We’re running both EKS and ECS workloads and trying to optimize our scaling strategies. EKS uses Cluster Autoscaler to add/remove nodes based on pod resource requests, while ECS has Capacity Providers that manage scaling differently.
I’m curious about the practical differences in how these approaches handle scaling decisions, cost efficiency, and performance. Cluster Autoscaler seems more reactive to pending pods, while Capacity Providers appear to have more predictive scaling options. Has anyone run both and can share insights on which works better for different workload patterns? Also interested in hearing about scaling speed and cost implications of each approach.

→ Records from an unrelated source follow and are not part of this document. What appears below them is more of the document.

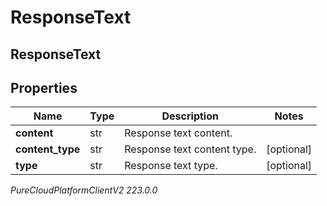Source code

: # ResponseText

## ResponseText

## Properties

|Name | Type | Description | Notes|
|------------ | ------------- | ------------- | -------------|
| **content** | str | Response text content. | |
| **content_type** | str | Response text content type. | [optional] |
| **type** | str | Response text type. | [optional] |



_PureCloudPlatformClientV2 223.0.0_
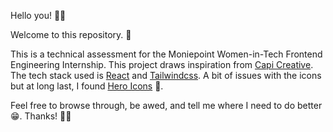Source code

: Hello you! 👋🏽

Welcome to this repository. 🤗

This is a technical assessment for the Moniepoint Women-in-Tech Frontend Engineering Internship.
This project draws inspiration from <a href='https://dribbble.com/shots/21289152-English-Learning-App-Mobile-App-UI-Design-Concept'>Capi Creative</a>.
The tech stack used is <a href='https://react.dev/'>React</a> and <a href='https://tailwindcss.com/docs/font-weight'>Tailwindcss</a>. A bit of issues with the icons but at long last, I found <a href='https://heroicons.com/'>Hero Icons</a> 🤧.

Feel free to browse through, be awed, and tell me where I need to do better 😁.
Thanks! ✌🏽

From a cost perspective, both have pros and cons. EKS Cluster Autoscaler can be wasteful if not tuned properly - those lingering nodes add up. But it works well with Spot instances if you configure multiple node groups. ECS Capacity Providers have better cost optimization built-in, especially the Fargate options where you only pay for task runtime. The ECS approach also handles mixed Spot/On-Demand strategies more elegantly through capacity provider weights.
The Fargate instant scaling point is interesting. We have some batch processing workloads that could benefit from that. Currently using EKS with spot instances which works but has the lag time you mentioned.
One thing to consider is scaling speed. Cluster Autoscaler can take 3-5 minutes to provision new nodes in EKS, then additional time for pods to start. ECS with Fargate scales nearly instantly since there’s no node provisioning. If you’re using EC2-backed capacity providers in ECS, scaling speed is similar to EKS. For bursty workloads, Fargate’s instant scaling is hard to beat, but you pay a premium for that convenience.
Cluster Autoscaler on EKS works well but has some quirks. It scales up quickly when pods are pending, but scale-down can be slow because it needs to ensure node draining won’t disrupt workloads. We’ve had situations where nodes stay around longer than needed, increasing costs. The key is tuning the scale-down delay and unneeded time parameters. Also, CA doesn’t consider actual resource utilization - only pod requests, so if your pods over-request resources, you might scale more than necessary.